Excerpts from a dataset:
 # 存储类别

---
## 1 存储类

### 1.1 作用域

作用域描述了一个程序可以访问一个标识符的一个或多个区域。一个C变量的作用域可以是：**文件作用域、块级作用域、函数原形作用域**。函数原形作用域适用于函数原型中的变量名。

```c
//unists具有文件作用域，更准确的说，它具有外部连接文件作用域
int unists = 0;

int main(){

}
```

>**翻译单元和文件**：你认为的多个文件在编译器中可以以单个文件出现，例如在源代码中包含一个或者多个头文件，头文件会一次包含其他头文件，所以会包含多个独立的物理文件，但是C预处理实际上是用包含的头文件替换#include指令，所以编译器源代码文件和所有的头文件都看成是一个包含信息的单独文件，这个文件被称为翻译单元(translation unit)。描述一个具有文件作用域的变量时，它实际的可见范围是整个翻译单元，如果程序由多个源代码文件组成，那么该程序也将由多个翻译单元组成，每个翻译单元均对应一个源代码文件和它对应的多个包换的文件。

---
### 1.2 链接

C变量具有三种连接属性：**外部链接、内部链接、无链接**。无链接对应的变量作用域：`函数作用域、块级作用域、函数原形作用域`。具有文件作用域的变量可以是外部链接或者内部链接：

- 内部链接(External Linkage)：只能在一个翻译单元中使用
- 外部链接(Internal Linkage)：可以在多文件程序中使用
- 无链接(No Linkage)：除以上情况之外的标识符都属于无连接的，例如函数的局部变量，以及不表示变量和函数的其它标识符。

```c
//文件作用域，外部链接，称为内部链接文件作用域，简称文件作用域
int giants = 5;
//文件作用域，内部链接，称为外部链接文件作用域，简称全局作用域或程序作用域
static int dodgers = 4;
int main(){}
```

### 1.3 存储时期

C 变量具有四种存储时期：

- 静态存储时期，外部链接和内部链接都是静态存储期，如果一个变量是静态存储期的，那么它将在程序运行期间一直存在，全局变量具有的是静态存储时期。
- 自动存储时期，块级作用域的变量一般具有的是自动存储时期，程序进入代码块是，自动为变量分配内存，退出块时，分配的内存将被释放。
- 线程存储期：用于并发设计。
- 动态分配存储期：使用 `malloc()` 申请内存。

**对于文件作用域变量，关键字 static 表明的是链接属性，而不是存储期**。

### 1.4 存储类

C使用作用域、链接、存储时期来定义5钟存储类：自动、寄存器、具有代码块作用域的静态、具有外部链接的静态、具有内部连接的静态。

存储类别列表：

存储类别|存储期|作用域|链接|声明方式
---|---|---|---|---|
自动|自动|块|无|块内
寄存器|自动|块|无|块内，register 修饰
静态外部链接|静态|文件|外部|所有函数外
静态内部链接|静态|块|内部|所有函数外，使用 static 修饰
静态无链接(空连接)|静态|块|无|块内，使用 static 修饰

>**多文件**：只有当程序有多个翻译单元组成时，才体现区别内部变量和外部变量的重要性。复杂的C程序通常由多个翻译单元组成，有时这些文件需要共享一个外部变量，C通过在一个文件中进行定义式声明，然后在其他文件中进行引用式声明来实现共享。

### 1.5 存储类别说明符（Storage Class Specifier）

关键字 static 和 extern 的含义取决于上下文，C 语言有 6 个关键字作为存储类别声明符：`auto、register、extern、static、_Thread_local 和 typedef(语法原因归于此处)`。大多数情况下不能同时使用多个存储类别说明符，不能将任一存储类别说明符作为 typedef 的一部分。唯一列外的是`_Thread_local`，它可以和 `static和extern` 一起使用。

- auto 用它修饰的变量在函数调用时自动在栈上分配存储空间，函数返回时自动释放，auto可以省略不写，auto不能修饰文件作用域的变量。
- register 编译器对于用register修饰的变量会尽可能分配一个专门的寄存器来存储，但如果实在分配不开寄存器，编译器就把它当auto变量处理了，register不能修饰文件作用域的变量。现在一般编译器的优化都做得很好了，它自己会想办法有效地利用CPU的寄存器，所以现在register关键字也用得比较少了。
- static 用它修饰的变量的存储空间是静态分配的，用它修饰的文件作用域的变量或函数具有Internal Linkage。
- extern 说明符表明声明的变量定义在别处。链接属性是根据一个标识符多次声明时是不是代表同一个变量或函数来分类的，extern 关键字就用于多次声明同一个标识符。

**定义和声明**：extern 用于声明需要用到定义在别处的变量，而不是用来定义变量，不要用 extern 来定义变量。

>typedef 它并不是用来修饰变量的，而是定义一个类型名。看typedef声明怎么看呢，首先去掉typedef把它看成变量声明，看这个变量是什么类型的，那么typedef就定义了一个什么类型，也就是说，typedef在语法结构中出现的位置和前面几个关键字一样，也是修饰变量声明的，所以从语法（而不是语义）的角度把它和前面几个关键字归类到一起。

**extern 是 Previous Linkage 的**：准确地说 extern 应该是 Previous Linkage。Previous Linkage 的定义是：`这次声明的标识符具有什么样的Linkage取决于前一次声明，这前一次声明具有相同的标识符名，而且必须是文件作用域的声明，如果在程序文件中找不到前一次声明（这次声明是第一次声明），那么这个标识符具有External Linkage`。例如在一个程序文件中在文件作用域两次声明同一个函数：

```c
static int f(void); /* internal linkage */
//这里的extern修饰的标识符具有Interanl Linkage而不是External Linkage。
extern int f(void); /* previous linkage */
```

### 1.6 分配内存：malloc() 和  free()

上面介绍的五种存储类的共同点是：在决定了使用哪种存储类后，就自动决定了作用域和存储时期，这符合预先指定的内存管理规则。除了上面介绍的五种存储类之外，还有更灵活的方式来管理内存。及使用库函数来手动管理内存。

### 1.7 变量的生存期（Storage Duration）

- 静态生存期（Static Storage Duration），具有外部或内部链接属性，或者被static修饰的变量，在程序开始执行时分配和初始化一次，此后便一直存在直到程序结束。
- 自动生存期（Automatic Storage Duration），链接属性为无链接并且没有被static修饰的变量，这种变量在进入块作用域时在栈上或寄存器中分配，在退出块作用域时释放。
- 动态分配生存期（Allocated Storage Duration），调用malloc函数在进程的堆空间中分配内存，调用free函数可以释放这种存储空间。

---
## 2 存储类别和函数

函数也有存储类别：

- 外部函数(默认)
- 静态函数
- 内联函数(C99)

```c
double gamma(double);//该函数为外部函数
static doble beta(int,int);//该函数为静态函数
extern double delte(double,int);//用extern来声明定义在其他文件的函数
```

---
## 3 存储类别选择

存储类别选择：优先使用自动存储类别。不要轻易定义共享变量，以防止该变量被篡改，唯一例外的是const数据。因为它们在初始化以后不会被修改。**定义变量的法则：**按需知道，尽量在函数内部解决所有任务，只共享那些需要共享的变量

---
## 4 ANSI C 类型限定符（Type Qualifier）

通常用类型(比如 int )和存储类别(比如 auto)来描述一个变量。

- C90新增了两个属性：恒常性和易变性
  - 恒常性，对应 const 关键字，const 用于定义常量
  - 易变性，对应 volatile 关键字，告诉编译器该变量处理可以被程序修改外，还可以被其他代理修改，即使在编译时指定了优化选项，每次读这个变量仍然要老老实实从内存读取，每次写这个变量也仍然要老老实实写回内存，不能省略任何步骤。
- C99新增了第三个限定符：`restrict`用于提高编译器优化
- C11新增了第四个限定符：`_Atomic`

**Exercise:** Your task is to transcribe exactly the lines from the one with "通常用类型(比如 int )和存储类别(比如 auto)来描述一个变量。" through the end of the data, both included, and nothing besides.

**Task result:**
通常用类型(比如 int )和存储类别(比如 auto)来描述一个变量。

- C90新增了两个属性：恒常性和易变性
  - 恒常性，对应 const 关键字，const 用于定义常量
  - 易变性，对应 volatile 关键字，告诉编译器该变量处理可以被程序修改外，还可以被其他代理修改，即使在编译时指定了优化选项，每次读这个变量仍然要老老实实从内存读取，每次写这个变量也仍然要老老实实写回内存，不能省略任何步骤。
- C99新增了第三个限定符：`restrict`用于提高编译器优化
- C11新增了第四个限定符：`_Atomic`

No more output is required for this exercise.